EXERCISE DESCRIPTION
Go through the records below and count every line containing "которые". Reply with the count alone.

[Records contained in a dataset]
☆ ☆ ☆ ☆ ☆
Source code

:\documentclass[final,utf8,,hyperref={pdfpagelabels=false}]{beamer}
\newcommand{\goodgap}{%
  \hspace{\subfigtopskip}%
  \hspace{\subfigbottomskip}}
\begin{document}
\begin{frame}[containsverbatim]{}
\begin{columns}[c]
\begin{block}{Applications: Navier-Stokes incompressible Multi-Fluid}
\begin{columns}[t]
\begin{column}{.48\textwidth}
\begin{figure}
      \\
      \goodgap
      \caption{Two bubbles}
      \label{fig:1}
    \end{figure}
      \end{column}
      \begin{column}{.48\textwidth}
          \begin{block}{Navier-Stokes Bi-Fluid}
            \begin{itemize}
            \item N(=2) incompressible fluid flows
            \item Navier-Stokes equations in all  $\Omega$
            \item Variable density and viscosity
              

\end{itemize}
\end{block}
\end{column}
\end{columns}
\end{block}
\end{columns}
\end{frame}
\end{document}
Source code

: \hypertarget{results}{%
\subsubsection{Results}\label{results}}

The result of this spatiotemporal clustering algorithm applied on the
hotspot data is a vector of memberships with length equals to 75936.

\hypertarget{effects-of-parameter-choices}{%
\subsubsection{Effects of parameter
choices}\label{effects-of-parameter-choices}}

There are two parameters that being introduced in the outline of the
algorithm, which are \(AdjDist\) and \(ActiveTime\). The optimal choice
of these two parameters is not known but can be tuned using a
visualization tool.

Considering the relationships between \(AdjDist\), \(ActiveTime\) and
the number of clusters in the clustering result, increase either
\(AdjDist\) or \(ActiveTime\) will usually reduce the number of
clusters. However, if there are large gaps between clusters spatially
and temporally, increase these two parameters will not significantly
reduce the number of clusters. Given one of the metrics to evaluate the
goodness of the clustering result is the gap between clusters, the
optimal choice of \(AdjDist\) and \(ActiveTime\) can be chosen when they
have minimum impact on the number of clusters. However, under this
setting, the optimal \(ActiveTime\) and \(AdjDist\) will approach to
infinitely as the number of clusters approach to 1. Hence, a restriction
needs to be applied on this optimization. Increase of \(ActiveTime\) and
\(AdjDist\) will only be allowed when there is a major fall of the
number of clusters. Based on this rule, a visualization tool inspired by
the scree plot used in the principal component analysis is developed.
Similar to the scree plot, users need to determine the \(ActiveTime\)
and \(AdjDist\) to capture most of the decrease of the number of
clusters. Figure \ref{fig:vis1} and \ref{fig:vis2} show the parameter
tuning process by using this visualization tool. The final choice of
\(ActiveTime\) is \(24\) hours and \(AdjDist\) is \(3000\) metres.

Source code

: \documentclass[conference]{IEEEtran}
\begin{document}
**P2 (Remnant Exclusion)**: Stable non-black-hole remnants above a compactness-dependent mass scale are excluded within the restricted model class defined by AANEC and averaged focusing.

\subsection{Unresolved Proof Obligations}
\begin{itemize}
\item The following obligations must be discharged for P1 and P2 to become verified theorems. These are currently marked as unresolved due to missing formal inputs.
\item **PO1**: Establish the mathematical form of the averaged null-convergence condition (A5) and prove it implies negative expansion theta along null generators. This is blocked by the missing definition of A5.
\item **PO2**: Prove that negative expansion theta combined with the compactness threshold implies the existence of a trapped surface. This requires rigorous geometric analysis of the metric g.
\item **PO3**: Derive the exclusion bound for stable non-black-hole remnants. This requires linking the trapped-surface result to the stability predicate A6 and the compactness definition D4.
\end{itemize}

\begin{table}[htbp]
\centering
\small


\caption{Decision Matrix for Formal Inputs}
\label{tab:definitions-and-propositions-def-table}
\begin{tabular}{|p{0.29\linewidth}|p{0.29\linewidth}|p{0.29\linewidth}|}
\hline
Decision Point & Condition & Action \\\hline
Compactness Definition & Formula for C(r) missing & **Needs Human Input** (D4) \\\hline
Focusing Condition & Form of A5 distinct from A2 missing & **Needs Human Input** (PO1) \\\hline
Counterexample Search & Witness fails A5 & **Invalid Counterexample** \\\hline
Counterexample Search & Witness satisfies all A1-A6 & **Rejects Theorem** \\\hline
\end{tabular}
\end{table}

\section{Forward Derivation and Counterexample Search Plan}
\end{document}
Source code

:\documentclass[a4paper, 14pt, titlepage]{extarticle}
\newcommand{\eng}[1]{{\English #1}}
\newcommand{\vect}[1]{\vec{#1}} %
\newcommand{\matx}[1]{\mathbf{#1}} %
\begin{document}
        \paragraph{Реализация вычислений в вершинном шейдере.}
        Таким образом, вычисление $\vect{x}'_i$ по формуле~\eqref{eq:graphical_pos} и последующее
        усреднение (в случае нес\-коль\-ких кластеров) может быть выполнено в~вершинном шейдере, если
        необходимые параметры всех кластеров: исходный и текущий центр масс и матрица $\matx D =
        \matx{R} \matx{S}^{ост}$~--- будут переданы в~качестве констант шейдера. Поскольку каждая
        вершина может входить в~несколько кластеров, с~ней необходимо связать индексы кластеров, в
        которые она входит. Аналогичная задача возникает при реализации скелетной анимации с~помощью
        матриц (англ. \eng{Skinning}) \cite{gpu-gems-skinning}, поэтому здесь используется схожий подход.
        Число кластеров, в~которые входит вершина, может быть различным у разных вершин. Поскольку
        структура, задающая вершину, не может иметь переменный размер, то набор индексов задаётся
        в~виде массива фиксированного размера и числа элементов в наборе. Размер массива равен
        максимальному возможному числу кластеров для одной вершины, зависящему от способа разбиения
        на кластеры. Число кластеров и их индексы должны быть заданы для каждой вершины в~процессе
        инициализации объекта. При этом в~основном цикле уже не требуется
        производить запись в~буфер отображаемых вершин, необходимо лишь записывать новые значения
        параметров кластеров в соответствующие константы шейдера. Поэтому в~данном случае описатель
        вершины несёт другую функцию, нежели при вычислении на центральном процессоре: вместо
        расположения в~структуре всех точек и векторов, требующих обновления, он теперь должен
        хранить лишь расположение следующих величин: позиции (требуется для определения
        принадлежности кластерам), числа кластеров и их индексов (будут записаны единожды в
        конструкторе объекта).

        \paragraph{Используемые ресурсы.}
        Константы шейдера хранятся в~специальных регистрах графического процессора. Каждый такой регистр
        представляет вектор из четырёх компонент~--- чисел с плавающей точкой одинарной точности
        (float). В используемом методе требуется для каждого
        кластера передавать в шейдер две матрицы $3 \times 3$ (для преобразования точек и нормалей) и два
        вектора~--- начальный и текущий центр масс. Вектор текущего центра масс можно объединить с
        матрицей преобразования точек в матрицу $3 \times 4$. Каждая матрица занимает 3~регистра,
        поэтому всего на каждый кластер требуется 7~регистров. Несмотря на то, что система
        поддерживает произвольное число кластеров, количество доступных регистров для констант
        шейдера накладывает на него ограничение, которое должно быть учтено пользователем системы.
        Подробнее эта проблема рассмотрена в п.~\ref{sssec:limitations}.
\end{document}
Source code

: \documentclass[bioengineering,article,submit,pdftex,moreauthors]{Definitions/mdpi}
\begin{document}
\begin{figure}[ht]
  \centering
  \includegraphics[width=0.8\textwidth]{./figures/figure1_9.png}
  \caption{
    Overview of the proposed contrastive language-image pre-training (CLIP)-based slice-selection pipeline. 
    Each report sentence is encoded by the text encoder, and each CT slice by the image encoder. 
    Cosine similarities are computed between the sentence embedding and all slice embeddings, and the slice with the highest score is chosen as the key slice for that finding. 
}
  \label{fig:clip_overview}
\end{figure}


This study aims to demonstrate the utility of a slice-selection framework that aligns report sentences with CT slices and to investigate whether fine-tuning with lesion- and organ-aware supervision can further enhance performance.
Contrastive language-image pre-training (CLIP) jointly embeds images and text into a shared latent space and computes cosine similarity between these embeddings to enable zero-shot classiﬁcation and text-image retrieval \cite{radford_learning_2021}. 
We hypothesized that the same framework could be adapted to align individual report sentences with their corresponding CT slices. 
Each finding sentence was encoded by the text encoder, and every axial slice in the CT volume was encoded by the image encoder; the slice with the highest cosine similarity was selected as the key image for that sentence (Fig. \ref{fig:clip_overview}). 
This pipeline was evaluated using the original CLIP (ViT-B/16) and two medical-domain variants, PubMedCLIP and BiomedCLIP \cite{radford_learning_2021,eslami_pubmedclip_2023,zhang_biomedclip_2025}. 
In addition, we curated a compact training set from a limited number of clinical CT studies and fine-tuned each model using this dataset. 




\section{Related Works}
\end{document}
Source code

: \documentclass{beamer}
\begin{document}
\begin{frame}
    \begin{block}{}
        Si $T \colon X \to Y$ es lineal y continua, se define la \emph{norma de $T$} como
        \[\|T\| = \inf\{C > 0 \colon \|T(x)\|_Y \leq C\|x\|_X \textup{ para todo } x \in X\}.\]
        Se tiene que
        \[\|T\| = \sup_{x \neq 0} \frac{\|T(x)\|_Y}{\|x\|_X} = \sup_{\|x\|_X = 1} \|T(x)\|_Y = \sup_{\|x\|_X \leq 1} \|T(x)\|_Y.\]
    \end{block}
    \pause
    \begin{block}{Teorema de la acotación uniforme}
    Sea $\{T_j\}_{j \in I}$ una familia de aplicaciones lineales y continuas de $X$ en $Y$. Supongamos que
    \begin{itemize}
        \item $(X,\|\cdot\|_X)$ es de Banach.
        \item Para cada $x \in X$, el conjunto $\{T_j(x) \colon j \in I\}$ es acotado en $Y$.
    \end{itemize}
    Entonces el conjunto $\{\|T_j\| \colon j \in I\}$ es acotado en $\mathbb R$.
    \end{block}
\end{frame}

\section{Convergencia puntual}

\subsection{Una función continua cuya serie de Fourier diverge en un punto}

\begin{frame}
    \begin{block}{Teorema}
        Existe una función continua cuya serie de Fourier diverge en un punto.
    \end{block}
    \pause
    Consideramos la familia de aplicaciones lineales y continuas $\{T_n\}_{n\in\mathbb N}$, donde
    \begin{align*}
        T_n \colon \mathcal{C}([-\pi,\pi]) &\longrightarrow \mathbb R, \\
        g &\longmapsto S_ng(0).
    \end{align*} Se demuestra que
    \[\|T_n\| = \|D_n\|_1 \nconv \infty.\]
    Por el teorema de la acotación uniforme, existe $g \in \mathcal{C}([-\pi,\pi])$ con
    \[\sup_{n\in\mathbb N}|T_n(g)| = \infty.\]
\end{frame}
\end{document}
☆ ☆ ☆ ☆ ☆
SOLUTION BELOW
2